Saturday, May 30, 2009

Those Who Cast Stones Had Better Be Prepared To Duck

One of the many unintended consequences of the right wing's sexist and racist attacks on Supreme Court Justice nominee Judge Sonia Sotomayor is the increased scrutiny of Supreme Court justices who have previously been confirmed. White men who were confirmed by a great majority and whom have been held up by the right wingers as having performed admirably after assuming their positions. Its funny what skeletons you find lurking in peoples' closets once you actually go looking for them.

Today Charles Blow compares the "she is a racist" attack on Judge Sotomayor over words she said in a speech in 2001, to some of the words and acts of former and current Supreme Court justices.

Now let’s look at a couple of the men who have ascended to the bench.

First, there’s former Chief Justice William Rehnquist. When the Supreme Court was considering Brown v. Board of Education, Rehnquist was a law clerk for Justice Robert Jackson. Rehnquist
wrote Jackson a memo in which he defended separate-but-equal policies, saying, “I realize that it is an unpopular and unhumanitarian position, for which I have been excoriated by my ‘liberal’ colleagues, but I think Plessy v. Ferguson was right and should be reaffirmed.”

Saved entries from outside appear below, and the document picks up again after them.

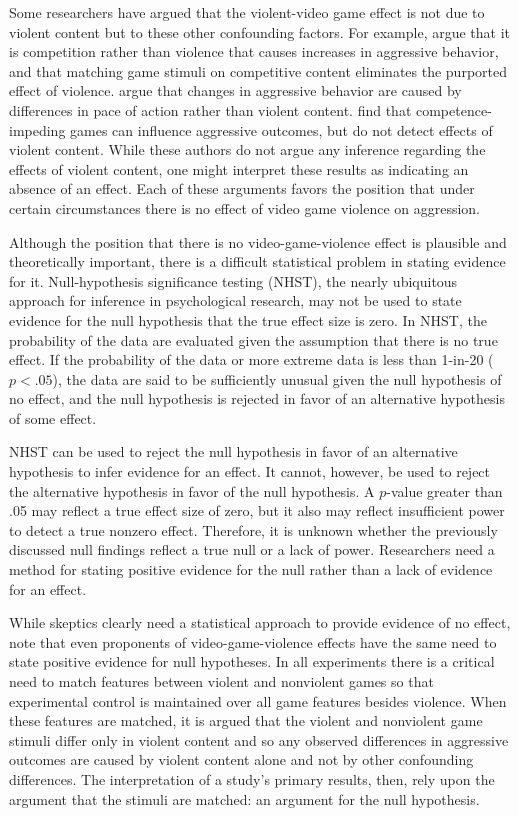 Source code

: \documentclass[man]{apa6}
\begin{document}
Some researchers have argued that the violent-video game effect is not due to violent content but to these other confounding factors.  For example, \citet{Adachi:Willoughby:2011} argue that it is competition rather than violence that causes increases in aggressive behavior, and that matching game stimuli on competitive content eliminates the purported effect of violence. \citet{Elson:etal:2013} argue that changes in aggressive behavior are caused by differences in pace of action rather than violent content.  \citet{Przybylski:etal:2014} find that competence-impeding games can influence aggressive outcomes, but do not detect effects of violent content. While these authors do not argue any inference regarding the effects of violent content, one might interpret these results as indicating an absence of an effect. Each of these arguments favors the position that under certain circumstances there is no effect of video game violence on aggression.  

Although the position that there is no video-game-violence effect is plausible and theoretically important, there is a difficult statistical problem in stating evidence for it. Null-hypothesis significance testing (NHST), the nearly ubiquitous approach for inference in psychological research, may not be used to state evidence for the null hypothesis that the true effect size is zero.  In NHST, the probability of the data are evaluated given the assumption that there is no true effect. If the probability of the data or more extreme data is less than 1-in-20 ($p<.05$), the data are said to be sufficiently unusual given the null hypothesis of no effect, and the null hypothesis is rejected in favor of an alternative hypothesis of some effect.

NHST can be used to reject the null hypothesis in favor of an alternative hypothesis to infer evidence for an effect.  It cannot, however, be used to  reject the alternative hypothesis in favor of the null hypothesis. A $p$-value greater than .05 may reflect a true effect size of zero, but it also may reflect insufficient power to detect a true nonzero effect. Therefore, it is unknown whether the previously discussed null findings reflect a true null or a lack of power.  Researchers need a method for stating positive evidence for the null rather than a lack of evidence for an effect.

While skeptics clearly need a statistical approach to provide evidence of no effect, note that even proponents of video-game-violence effects have the same need to state positive evidence for null hypotheses.  In all experiments there is a critical need to match features between violent and nonviolent games so that experimental control is maintained over all game features besides violence.  When these features are matched, it is argued that the violent and nonviolent game stimuli differ only in violent content and so any observed differences in aggressive outcomes are caused by violent content alone and not by other confounding differences.  The interpretation of a study's primary results, then, rely upon the argument that the stimuli are matched: an argument for the null hypothesis.  
\end{document}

Furthermore, Rehnquist had been a Republican ballot protectionist in Phoenix when he was younger. As the Washington Post columnist Richard Cohen correctly noted in 1986: Rehnquist “helped challenge the voting qualifications of Arizona blacks and Hispanics. He was entitled to do so. But even if he did not personally harass potential voters, as witnesses allege, he clearly was a brass-knuckle partisan, someone who would deny the ballot to fellow citizens for trivial political reasons — and who made his selection on the basis of race or ethnicity.”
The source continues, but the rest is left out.